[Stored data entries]
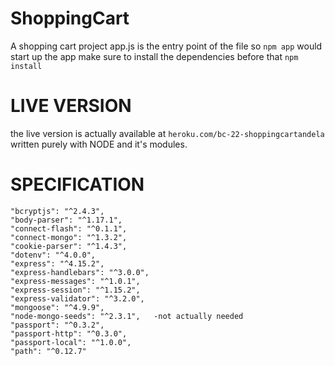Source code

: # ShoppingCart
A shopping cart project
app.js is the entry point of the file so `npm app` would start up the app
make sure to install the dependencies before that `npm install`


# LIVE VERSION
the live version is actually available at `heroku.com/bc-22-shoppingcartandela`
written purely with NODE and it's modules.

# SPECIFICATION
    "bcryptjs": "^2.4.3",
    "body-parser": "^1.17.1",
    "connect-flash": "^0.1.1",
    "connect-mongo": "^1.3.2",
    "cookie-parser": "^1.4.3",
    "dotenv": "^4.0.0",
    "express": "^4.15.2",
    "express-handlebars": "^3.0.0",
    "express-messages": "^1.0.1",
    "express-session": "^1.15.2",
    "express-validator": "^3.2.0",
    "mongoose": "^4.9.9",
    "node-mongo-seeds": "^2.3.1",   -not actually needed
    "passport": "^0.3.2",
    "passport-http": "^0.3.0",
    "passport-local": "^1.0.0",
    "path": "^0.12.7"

...

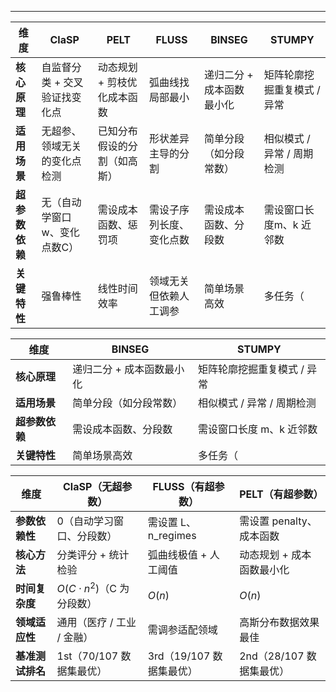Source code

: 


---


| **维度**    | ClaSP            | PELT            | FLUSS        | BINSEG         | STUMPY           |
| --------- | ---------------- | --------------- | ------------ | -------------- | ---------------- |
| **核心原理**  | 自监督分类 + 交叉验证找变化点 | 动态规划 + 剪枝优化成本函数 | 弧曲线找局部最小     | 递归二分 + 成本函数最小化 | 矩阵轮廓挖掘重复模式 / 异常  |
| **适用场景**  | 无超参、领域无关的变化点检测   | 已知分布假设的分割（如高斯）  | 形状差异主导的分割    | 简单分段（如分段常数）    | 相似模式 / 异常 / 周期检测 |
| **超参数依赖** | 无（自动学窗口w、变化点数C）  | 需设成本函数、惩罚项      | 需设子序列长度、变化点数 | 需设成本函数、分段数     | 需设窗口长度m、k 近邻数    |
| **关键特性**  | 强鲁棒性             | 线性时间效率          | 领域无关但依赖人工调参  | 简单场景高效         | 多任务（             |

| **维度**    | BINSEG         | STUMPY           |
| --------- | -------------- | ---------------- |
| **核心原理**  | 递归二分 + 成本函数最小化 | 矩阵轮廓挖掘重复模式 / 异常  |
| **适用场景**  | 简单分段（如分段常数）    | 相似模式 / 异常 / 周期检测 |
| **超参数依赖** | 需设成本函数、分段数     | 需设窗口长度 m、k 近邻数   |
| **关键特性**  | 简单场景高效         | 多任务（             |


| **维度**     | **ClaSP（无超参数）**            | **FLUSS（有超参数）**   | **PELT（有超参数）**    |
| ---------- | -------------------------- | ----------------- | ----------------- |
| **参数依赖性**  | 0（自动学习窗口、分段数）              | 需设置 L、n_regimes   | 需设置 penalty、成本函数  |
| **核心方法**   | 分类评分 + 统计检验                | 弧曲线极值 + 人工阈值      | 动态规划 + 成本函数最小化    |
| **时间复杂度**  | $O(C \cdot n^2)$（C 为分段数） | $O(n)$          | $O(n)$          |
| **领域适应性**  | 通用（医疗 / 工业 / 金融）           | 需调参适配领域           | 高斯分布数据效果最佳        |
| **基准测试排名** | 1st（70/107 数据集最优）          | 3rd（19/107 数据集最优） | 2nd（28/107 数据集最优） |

EXERCISE REQUIREMENTS: Scan the data above and report each line in which "connect" is present.

SOLUTION FOR THIS TASK:
    "connect-flash": "^0.1.1",
    "connect-mongo": "^1.3.2",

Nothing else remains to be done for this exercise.